A fourth was a dark, finely formed woman in the twenties, whom Patsy instantly recognized as a familiar character in the Tenderloin, one Lucy Devoll, a girl formerly intimate with the Vantoon sisters, then in prison for their complicity in two of the crimes committed by Stuart Floyd.

The fifth person was none other than the notorious crook himself—Stuart Floyd.

He looked white and pinched, and there was an abnormal glitter in his eyes that told of feverish anxiety and physical consumption, of the horrible price paid for traveling the downward path.

“Eureka!” thought Patsy, when he discovered these worthies. “I’m in right, if I can only stick here. If worse comes, I can wriggle around and drop into the yard. It’s not more than ten feet.”

Patsy lost nothing that was said in the room while these few thoughts passed through his mind.

Stuart Floyd was talking, addressing the girl who had entered only a few minutes before.

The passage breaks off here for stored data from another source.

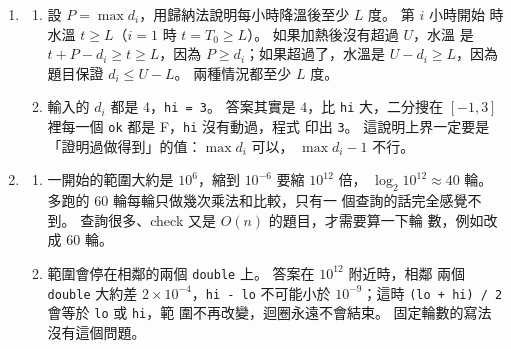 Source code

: \begin{enumerate}
\item
\begin{enumerate}
\item 設 $P = \max d_i$，用歸納法說明每小時降溫後至少 $L$ 度。 第 $i$ 小時開始
時水溫 $t \ge L$（$i = 1$ 時 $t = T_0 \ge L$）。 如果加熱後沒有超過 $U$，水溫
是 $t + P - d_i \ge t \ge L$，因為 $P \ge d_i$；如果超過了，水溫是
$U - d_i \ge L$，因為題目保證 $d_i \le U - L$。 兩種情況都至少 $L$ 度。
\item 輸入的 $d_i$ 都是 $4$，\texttt{hi = 3}。 答案其實是 $4$，比 \texttt{hi}
大，二分搜在 $[-1, 3]$ 裡每一個 \texttt{ok} 都是 F，\texttt{hi} 沒有動過，程式
印出 \texttt{3}。 這說明上界一定要是「證明過做得到」的值：$\max d_i$ 可以，
$\max d_i - 1$ 不行。
\end{enumerate}

\item
\begin{enumerate}
\item 一開始的範圍大約是 $10^6$，縮到 $10^{-6}$ 要縮 $10^{12}$ 倍，
$\log_2 10^{12} \approx 40$ 輪。 多跑的 $60$ 輪每輪只做幾次乘法和比較，只有一
個查詢的話完全感覺不到。 查詢很多、check 又是 $O(n)$ 的題目，才需要算一下輪
數，例如改成 $60$ 輪。
\item 範圍會停在相鄰的兩個 \texttt{double} 上。 答案在 $10^{12}$ 附近時，相鄰
兩個 \texttt{double} 大約差 $2 \times 10^{-4}$，\texttt{hi - lo} 不可能小於
$10^{-9}$；這時 \texttt{(lo + hi) / 2} 會等於 \texttt{lo} 或 \texttt{hi}，範
圍不再改變，迴圈永遠不會結束。 固定輪數的寫法沒有這個問題。
\end{enumerate}
\end{enumerate}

“What type of man is he, Nan, the one who called this morning?” he asked.

“A decent-looking, muscular man, smooth shaved,” said Nan Levine, as she was called. “He’s about medium complexion.”

“It might have been Chick Carter,” said Floyd, with knit brows. “You are sure it wasn’t Nick himself?”

“I’m dead sure of that,” nodded Nan. “I saw him over the baluster rail at two this morning, and also Patsy Garvan, as you call him. ’Twasn’t either of them who called this morning, and I don’t reckon he was a detective.”